Feedback Essentials

This is a concise post, summarizing Manager Tools podcasts about feedback. Examples are mine, I couldn’t remember specific examples.

Manager Tools recommendations are based on data about what’s effective gathered from companies from different industries and of different sizes.

Purpose of Feedback

The only purpose of feedback is to encourage productive behavior and to discourage unproductive behavior in the future.

Why Give Feedback?

As a manager, you are measured by results and retention. Results are achievable through behaviors. Your job as a manager is to adjust the behaviors, mostly through feedback, in order to improve results.

Prerequisites

For a feedback to be effective, there must be established relationship. In a professional context, the way to establish and maintain a relationship between a manager and their directs are weekly one-on-one meetings (which deserve a separate post). Without established relationship, feedback will most likely be ineffective. After having one-on-ones for some time, you can start with positive feedback, then add negative.
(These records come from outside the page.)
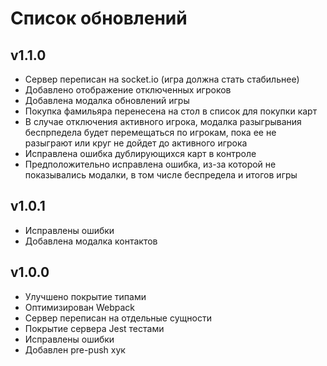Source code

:# Список обновлений

## v1.1.0

- Сервер переписан на socket.io (игра должна стать стабильнее)
- Добавлено отображение отключенных игроков
- Добавлена модалка обновлений игры
- Покупка фамильяра перенесена на стол в список для покупки карт 
- В случае отключения активного игрока, модалка разыгрывания беспрпедела будет перемещаться по игрокам, пока ее не разыграют или круг не дойдет до активного игрока
- Исправлена ошибка дублирующихся карт в контроле
- Предположительно исправлена ошибка, из-за которой не показывались модалки, в том числе беспредела и итогов игры

## v1.0.1

- Исправлены ошибки
- Добавлена модалка контактов

## v1.0.0

- Улучшено покрытие типами
- Оптимизирован Webpack
- Сервер переписан на отдельные сущности
- Покрытие сервера Jest тестами
- Исправлены ошибки
- Добавлен pre-push хук

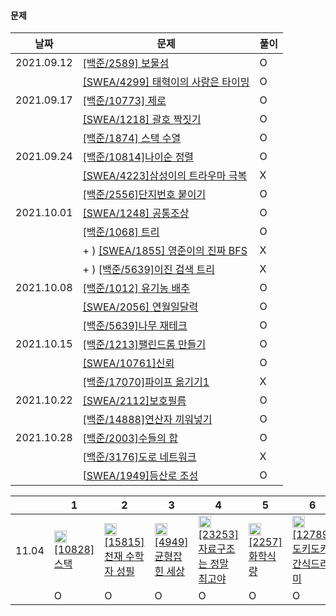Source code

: #### 문제

| 날짜       | 문제                                                         | 풀이 |
| ---------- | ------------------------------------------------------------ | ---- |
| 2021.09.12 | [[백준/2589] 보물섬](https://www.acmicpc.net/problem/2589)   | O    |
|            | [[SWEA/4299] 태혁이의 사랑은 타이밍](https://swexpertacademy.com/main/code/problem/problemDetail.do?contestProbId=AWLv6mx6htoDFAVV) | O    |
| 2021.09.17 | [[백준/10773] 제로](https://www.acmicpc.net/problem/10773)   | O    |
|            | [[SWEA/1218] 괄호 짝짓기](https://swexpertacademy.com/main/code/problem/problemDetail.do?contestProbId=AV14eWb6AAkCFAYD&categoryId=AV14eWb6AAkCFAYD&categoryType=CODE&problemTitle=%EA%B4%84%ED%98%B8&orderBy=FIRST_REG_DATETIME&selectCodeLang=ALL&select-1=&pageSize=10&pageIndex=1) | O    |
|            | [[백준/1874] 스택 수열](https://www.acmicpc.net/problem/1874) | O    |
| 2021.09.24 | [[백준/10814]나이순 정렬](https://www.acmicpc.net/problem/10814) | O    |
|            | [[SWEA/4223]삼성이의 트라우마 극복](https://swexpertacademy.com/main/code/userProblem/userProblemDetail.do?contestProbId=AWKpmwua-VoDFAUV) | X    |
|            | [[백준/2556]단지번호 붙이기](https://www.acmicpc.net/problem/2667) | O    |
| 2021.10.01 | [[SWEA/1248] 공통조상](https://swexpertacademy.com/main/code/problem/problemDetail.do?problemLevel=5&contestProbId=AV15PTkqAPYCFAYD&categoryId=AV15PTkqAPYCFAYD&categoryType=CODE&problemTitle=&orderBy=SUBMIT_COUNT&selectCodeLang=PYTHON&select-1=5&pageSize=10&pageIndex=1) | O    |
|            | [[백준/1068] 트리](https://www.acmicpc.net/problem/1068)     | O    |
|            | + ) [[SWEA/1855] 영준이의 진짜 BFS](https://swexpertacademy.com/main/code/problem/problemDetail.do?contestProbId=AV5LnipaDvwDFAXc) | X    |
|            | + ) [[백준/5639]이진 검색 트리](https://www.acmicpc.net/problem/5639) | X    |
| 2021.10.08 | [[백준/1012] 유기농 배추](https://www.acmicpc.net/problem/1012) | O    |
|            | [[SWEA/2056] 연월일달력](https://swexpertacademy.com/main/code/problem/problemDetail.do?contestProbId=AV5QLkdKAz4DFAUq&categoryId=AV5QLkdKAz4DFAUq&categoryType=CODE&problemTitle=&orderBy=INQUERY_COUNT&selectCodeLang=ALL&select-1=&pageSize=10&pageIndex=5) | O    |
|            | [[백준/5639]나무 재테크](https://www.acmicpc.net/problem/16235) | O    |
| 2021.10.15 | [[백준/1213]팰린드롬 만들기](https://www.acmicpc.net/problem/1213) | O    |
|            | [[SWEA/10761]신뢰](https://swexpertacademy.com/main/code/problem/problemDetail.do?contestProbId=AXSVc1TqEAYDFAQT) | O    |
|            | [[백준/17070]파이프 옮기기1](https://www.acmicpc.net/problem/17070) | X    |
| 2021.10.22 | [[SWEA/2112]보호필름](https://swexpertacademy.com/main/code/problem/problemDetail.do?contestProbId=AV5V1SYKAaUDFAWu) | O    |
|            | [[백준/14888]연산자 끼워넣기](https://www.acmicpc.net/problem/14888) | O    |
| 2021.10.28 | [[백준/2003\]수들의 합](https://www.acmicpc.net/problem/2003) | O    |
|            | [[백준/3176\]도로 네트워크](https://www.acmicpc.net/problem/3176) | X    |
|            | [[SWEA/1949\]등산로 조성](https://swexpertacademy.com/main/code/problem/problemDetail.do?contestProbId=AV5PoOKKAPIDFAUq) | O    |

|       | 1                                                            | 2                                                            | 3                                                            | 4                                                            | 5                                                            | 6                                                            | 7                                                            |
| ----- | ------------------------------------------------------------ | ------------------------------------------------------------ | ------------------------------------------------------------ | ------------------------------------------------------------ | ------------------------------------------------------------ | ------------------------------------------------------------ | ------------------------------------------------------------ |
| 11.04 | <img src="https://d2gd6pc034wcta.cloudfront.net/tier/7.svg" width="20" height="20">[[10828]스택](https://www.acmicpc.net/problem/10828) | <img src="https://d2gd6pc034wcta.cloudfront.net/tier/7.svg" width="20" height="20">[[15815]천재 수학자 성필](https://www.acmicpc.net/problem/15815) | <img src="https://d2gd6pc034wcta.cloudfront.net/tier/7.svg" width="20" height="20">[[4949]균형잡힌 세상](https://www.acmicpc.net/problem/4949) | <img src="https://d2gd6pc034wcta.cloudfront.net/tier/6.svg" width="20" height="20">[[23253]자료구조는 정말 최고야](https://www.acmicpc.net/problem/23253) | <img src="https://d2gd6pc034wcta.cloudfront.net/tier/8.svg" width="20" height="20">[[2257]화학식량](https://www.acmicpc.net/problem/2257) | <img src="https://d2gd6pc034wcta.cloudfront.net/tier/7.svg" width="20" height="20">[[12789]도키도키 간식드리미](https://www.acmicpc.net/problem/12789) | <img src="https://d2gd6pc034wcta.cloudfront.net/tier/12.svg" width="20" height="20">[[17298]오큰수](https://www.acmicpc.net/problem/17298) |
|       | O                                                            | O                                                            | O                                                            | O                                                            | O                                                            | O                                                            |                                                              |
Be calm when giving feedback. If you are angry, wait until you are calm to give feedback.

Frequency

Overwhelming majority of directs want more feedback. Therefore, the feedback must be short. If it’s not short, it won’t be frequent.

Length

One feedback instance should take 30-90 seconds. (Don’t remember the exact numbers but something close to this).

Timing

The more adjacent in time the feedback is to the discussed behavior, the more effective it is.
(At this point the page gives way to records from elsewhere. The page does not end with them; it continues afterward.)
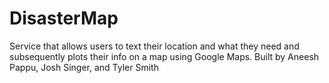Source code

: # DisasterMap
Service that allows users to text their location and what they need and subsequently plots their info on a map using Google Maps. Built by Aneesh Pappu, Josh Singer, and Tyler Smith
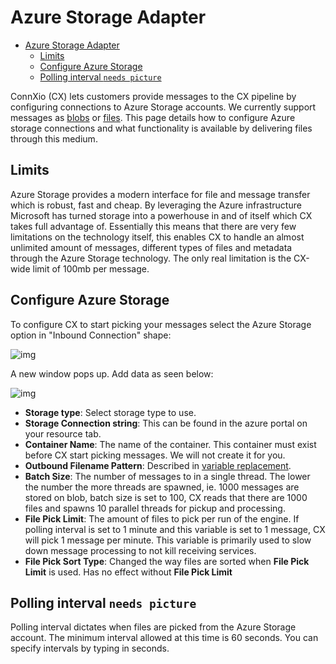 # Azure Storage Adapter

- [Azure Storage Adapter](#azure-storage-adapter)
  - [Limits](#limits)
  - [Configure Azure Storage](#configure-azure-storage)
  - [Polling interval `needs picture`](#polling-interval-needs-picture)

ConnXio (CX) lets customers provide messages to the CX pipeline by configuring connections to Azure Storage accounts. We currently support messages as [blobs](https://azure.microsoft.com/en-us/services/storage/blobs/) or [files](https://docs.microsoft.com/en-us/azure/storage/files/storage-how-to-create-file-share?tabs=azure-portal). This page details how to configure Azure storage connections and what functionality is available by delivering files through this medium.

## Limits

Azure Storage provides a modern interface for file and message transfer which is robust, fast and cheap. By leveraging the Azure infrastructure Microsoft has turned storage into a powerhouse in and of itself which CX takes full advantage of. Essentially this means that there are very few limitations on the technology itself, this enables CX to handle an almost unlimited amount of messages, different types of files and metadata through the Azure Storage technology. The only real limitation is the CX-wide limit of 100mb per message.

## Configure Azure Storage

To configure CX to start picking your messages select the Azure Storage option in "Inbound Connection" shape:

![img](https://cmhpictsa.blob.core.windows.net/pictures/Azure%20storage%20menu.png?sv=2020-04-08&st=2021-10-27T11%3A56%3A53Z&se=2040-10-28T12%3A56%3A00Z&sr=b&sp=r&sig=S%2FltUS0elTLePVt5Aq536uNkr7Pa9XcY8ovTFJLUhmc%3D)

A new window pops up. Add data as seen below:

![img](https://cmhpictsa.blob.core.windows.net/pictures/Azure%20storage%20blob%20configuration.png?sv=2020-04-08&st=2021-10-27T12%3A07%3A02Z&se=2040-10-28T13%3A07%3A00Z&sr=b&sp=r&sig=QQP%2FU0qUaeshk8VAgNC8E2SyTsHKnj%2B8hBLBWCzdkqs%3D)

- **Storage type**: Select storage type to use.
- **Storage Connection string**: This can be found in the azure portal on your resource tab.
- **Container Name**: The name of the container. This container must exist before CX start picking messages. We will not create it for you.
- **Outbound Filename Pattern**: Described in [variable replacement](/Transformation/Variable%20Replacement.md).
- **Batch Size**: The number of messages to in a single thread. The lower the number the more threads are spawned, ie. 1000 messages are stored on blob, batch size is set to 100, CX reads that there are 1000 files and spawns 10 parallel threads for pickup and processing.
- **File Pick Limit**: The amount of files to pick per run of the engine. If polling interval is set to 1 minute and this variable is set to 1 message, CX will pick 1 message per minute. This variable is primarily used to slow down message processing to not kill receiving services.
- **File Pick Sort Type**: Changed the way files are sorted when **File Pick Limit** is used. Has no effect without **File Pick Limit**

## Polling interval `needs picture`

Polling interval dictates when files are picked from the Azure Storage account. The minimum interval allowed at this time is 60 seconds. You can specify intervals by typing in seconds.
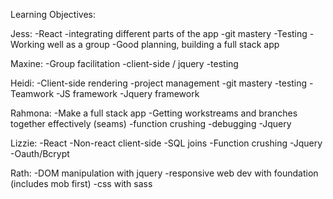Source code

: Learning Objectives:

Jess: 
  -React
  -integrating different parts of the app
  -git mastery
  -Testing
  -Working well as a group
  -Good planning, building a full stack app
  
Maxine:
  -Group facilitation
  -client-side / jquery
  -testing
  
Heidi:
  -Client-side rendering
  -project management
  -git mastery
  -testing
  -Teamwork
  -JS framework
  -Jquery framework

Rahmona:
  -Make a full stack app
  -Getting workstreams and branches together effectively (seams)
  -function crushing
  -debugging
  -Jquery
  
Lizzie:
  -React
  -Non-react client-side
  -SQL joins
  -Function crushing
  -Jquery
  -Oauth/Bcrypt

  
Rath:
  -DOM manipulation with jquery
  -responsive web dev with foundation (includes mob first)
  -css with sass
Positive to Negative Ratio

Positive feedback is when you encourage productive behavior. Negative feedback is when you discourage unproductive behavior.

Ideally, for 10 positive pieces of feedback there would be one negative piece.

What’s Worthy of Feedback?

Pretty much any behavior, positive or negative.

Note that the amorphous “culture” is just a set of accepted behaviors. Maintaining “culture” can only be done through continuous feedback (by managers on all levels) and can not be done by producing the famous “our culture” style documents alone.

Delivery

Deliver in private. In order of decreasing effectiveness, as for any other communication:

  • Face to face
  • Video conference
  • Voice call

Procedure and Content

Giving feedback consists of the following steps.

Ask

Ask if the recipient is ready: “Can I give you some feedback?”

Do not proceed with feedback if the answer is no. In general, don’t ask questions when the response is irrelevant.

Describe the Situation

Example: “yesterday during the meeting”.

Describe the Behavior

Example: “you were talking over other people “

Describe the Effect

Example: “it made the discussion less effective” (TODO: better phrasing)

Ask to do More or Less

Example: “please don’t talk over other people in future meetings”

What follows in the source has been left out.